[Source data]

^^^^^^^^^^^^^^^^

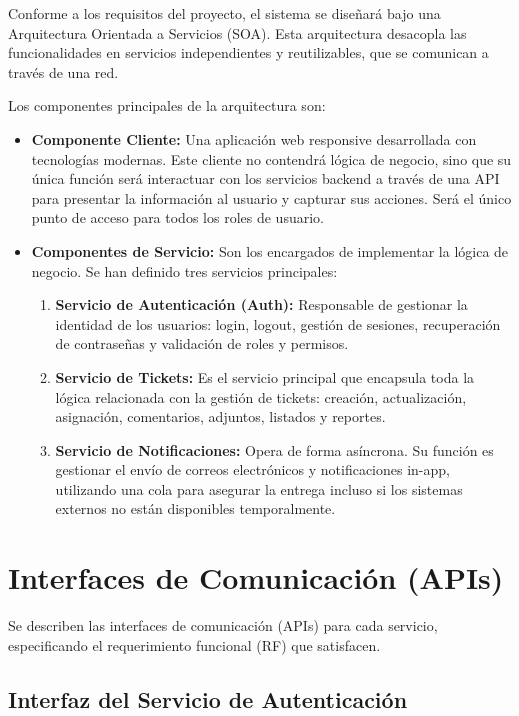 \documentclass[12pt,a4paper]{article}
\begin{document}
Conforme a los requisitos del proyecto, el sistema se diseñará bajo una Arquitectura Orientada a Servicios (SOA). Esta arquitectura desacopla las funcionalidades en servicios independientes y reutilizables, que se comunican a través de una red.

Los componentes principales de la arquitectura son:

\begin{itemize}
    \item \textbf{Componente Cliente:} Una aplicación web responsive desarrollada con tecnologías modernas. Este cliente no contendrá lógica de negocio, sino que su única función será interactuar con los servicios backend a través de una API para presentar la información al usuario y capturar sus acciones. Será el único punto de acceso para todos los roles de usuario.
    
    \item \textbf{Componentes de Servicio:} Son los encargados de implementar la lógica de negocio. Se han definido tres servicios principales:
    \begin{enumerate}
        \item \textbf{Servicio de Autenticación (Auth):} Responsable de gestionar la identidad de los usuarios: login, logout, gestión de sesiones, recuperación de contraseñas y validación de roles y permisos.
        \item \textbf{Servicio de Tickets:} Es el servicio principal que encapsula toda la lógica relacionada con la gestión de tickets: creación, actualización, asignación, comentarios, adjuntos, listados y reportes.
        \item \textbf{Servicio de Notificaciones:} Opera de forma asíncrona. Su función es gestionar el envío de correos electrónicos y notificaciones in-app, utilizando una cola para asegurar la entrega incluso si los sistemas externos no están disponibles temporalmente.
    \end{enumerate}
\end{itemize}

\section{Interfaces de Comunicación (APIs)}

Se describen las interfaces de comunicación (APIs) para cada servicio, especificando el requerimiento funcional (RF) que satisfacen.

\subsection{Interfaz del Servicio de Autenticación}
\end{document}
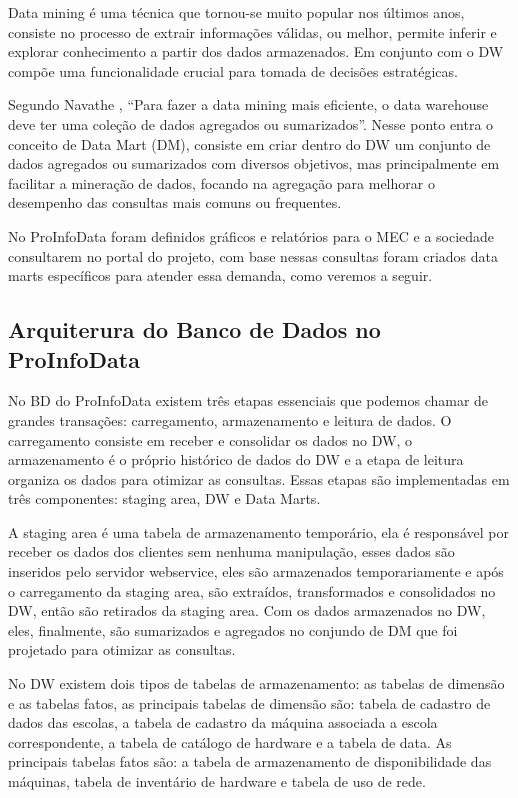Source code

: \documentclass[a4paper,12pt]{article}
\begin{document}
Data mining é uma técnica que tornou-se muito popular nos últimos anos, consiste
no processo de extrair informações válidas, ou melhor, permite inferir e explorar
conhecimento a partir dos dados armazenados. Em conjunto com o DW compõe uma
funcionalidade crucial para tomada de decisões estratégicas.
 
Segundo Navathe \cite{Navathe}, “Para fazer a data mining mais eficiente, o data
warehouse deve ter uma coleção de dados agregados ou sumarizados”. Nesse ponto
entra o conceito de Data Mart (DM), consiste em criar dentro do DW um conjunto
de dados agregados ou sumarizados com diversos objetivos, mas principalmente em
facilitar a mineração de dados, focando na agregação para melhorar o desempenho
das consultas mais comuns ou frequentes.

No ProInfoData foram definidos gráficos e relatórios para o MEC e a sociedade
consultarem no portal do projeto, com base nessas consultas foram criados data
marts específicos para atender essa demanda, como veremos a seguir.

\subsection{\textbf{Arquiterura do Banco de Dados no ProInfoData}}

No BD do ProInfoData existem três etapas essenciais que podemos chamar de
grandes transações: carregamento, armazenamento e leitura de dados. O
carregamento consiste em receber e consolidar os dados no DW, o armazenamento é
o próprio histórico de dados do DW e a etapa de leitura organiza os dados para
otimizar as consultas. Essas etapas são implementadas em três componentes:
staging area, DW e Data Marts.

A staging area é uma tabela de armazenamento temporário, ela é responsável por
receber os dados dos clientes sem nenhuma manipulação, esses dados são inseridos
pelo servidor webservice, eles são armazenados temporariamente e após o
carregamento da staging area, são extraídos, transformados e consolidados no DW,
então são retirados da staging area. Com os dados armazenados no DW, eles,
finalmente, são sumarizados e agregados no conjundo de DM que foi projetado para
otimizar as consultas.

No DW existem dois tipos de tabelas de armazenamento: as tabelas de dimensão e as
tabelas fatos, as principais tabelas de dimensão são: tabela de cadastro de
dados das escolas, a tabela de cadastro da máquina associada a escola
correspondente, a tabela de catálogo de hardware e a tabela de data. As
principais tabelas fatos são: a tabela de armazenamento de disponibilidade das
máquinas, tabela de inventário de hardware e tabela de uso de rede.
\end{document}
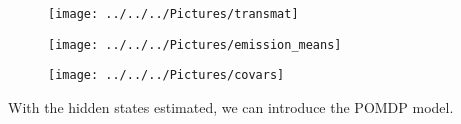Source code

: \documentclass[english]{article}
\numberwithin{equation}{section}
\begin{document}
	\begin{figure}
		\centering
		\texttt{[image: ../../../Pictures/transmat]}
		\caption[State transition matrix]{}
		\label{fig:transmat}
	\end{figure}
	
		\begin{figure}
		\centering
		\texttt{[image: ../../../Pictures/emission\_means]}
		\caption[Emission matrix]{}
		\label{fig:emissionmeans}
	\end{figure}

	\begin{figure}
	\centering
	\texttt{[image: ../../../Pictures/covars]}
	\caption[Emission matrix covariances]{}
	\label{fig:emissioncovars}
	\end{figure}
	
%	
%	
%	
%	
%	
%	
%	
	With the hidden states estimated, we can introduce the POMDP model.
	
\end{document}
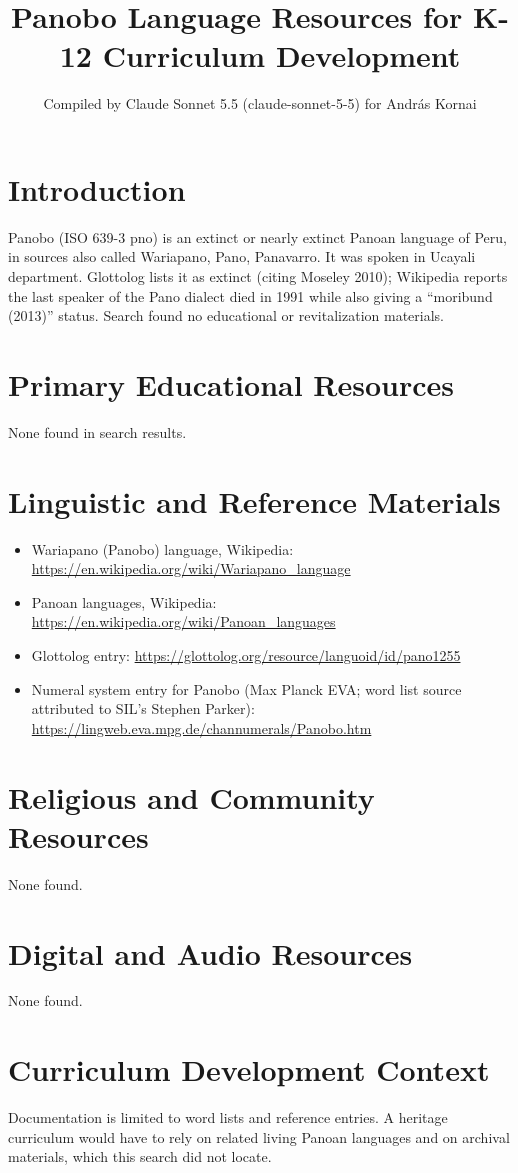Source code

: \documentclass[12pt]{article}
\title{Panobo Language Resources for K-12 Curriculum Development}
\author{Compiled by Claude Sonnet 5.5 (claude-sonnet-5-5) for Andr\'as Kornai}
\date{}
\begin{document}
\maketitle

\section{Introduction}
Panobo (ISO 639-3 pno) is an extinct or nearly extinct Panoan language of Peru, in sources also called Wariapano, Pano, Panavarro. It was spoken in Ucayali department. Glottolog lists it as extinct (citing Moseley 2010); Wikipedia reports the last speaker of the Pano dialect died in 1991 while also giving a ``moribund (2013)'' status. Search found no educational or revitalization materials.

\section{Primary Educational Resources}
None found in search results.

\section{Linguistic and Reference Materials}
\begin{itemize}
\item Wariapano (Panobo) language, Wikipedia: \url{https://en.wikipedia.org/wiki/Wariapano_language}
\item Panoan languages, Wikipedia: \url{https://en.wikipedia.org/wiki/Panoan_languages}
\item Glottolog entry: \url{https://glottolog.org/resource/languoid/id/pano1255}
\item Numeral system entry for Panobo (Max Planck EVA; word list source attributed to SIL's Stephen Parker): \url{https://lingweb.eva.mpg.de/channumerals/Panobo.htm}
\end{itemize}

\section{Religious and Community Resources}
None found.

\section{Digital and Audio Resources}
None found.

\section{Curriculum Development Context}
Documentation is limited to word lists and reference entries. A heritage curriculum would have to rely on related living Panoan languages and on archival materials, which this search did not locate.
\end{document}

^^^^^^^^^^^^^^^^

How to complete this task:
Using the entries above, give again exactly the lines from the line holding "de dados agregados ou sumarizados com" through the line holding "correspondente, a tabela". Include both end lines and nothing else.

Response:
de dados agregados ou sumarizados com diversos objetivos, mas principalmente em
facilitar a mineração de dados, focando na agregação para melhorar o desempenho
das consultas mais comuns ou frequentes.

No ProInfoData foram definidos gráficos e relatórios para o MEC e a sociedade
consultarem no portal do projeto, com base nessas consultas foram criados data
marts específicos para atender essa demanda, como veremos a seguir.

\subsection{\textbf{Arquiterura do Banco de Dados no ProInfoData}}

No BD do ProInfoData existem três etapas essenciais que podemos chamar de
grandes transações: carregamento, armazenamento e leitura de dados. O
carregamento consiste em receber e consolidar os dados no DW, o armazenamento é
o próprio histórico de dados do DW e a etapa de leitura organiza os dados para
otimizar as consultas. Essas etapas são implementadas em três componentes:
staging area, DW e Data Marts.

A staging area é uma tabela de armazenamento temporário, ela é responsável por
receber os dados dos clientes sem nenhuma manipulação, esses dados são inseridos
pelo servidor webservice, eles são armazenados temporariamente e após o
carregamento da staging area, são extraídos, transformados e consolidados no DW,
então são retirados da staging area. Com os dados armazenados no DW, eles,
finalmente, são sumarizados e agregados no conjundo de DM que foi projetado para
otimizar as consultas.

No DW existem dois tipos de tabelas de armazenamento: as tabelas de dimensão e as
tabelas fatos, as principais tabelas de dimensão são: tabela de cadastro de
dados das escolas, a tabela de cadastro da máquina associada a escola
correspondente, a tabela de catálogo de hardware e a tabela de data. As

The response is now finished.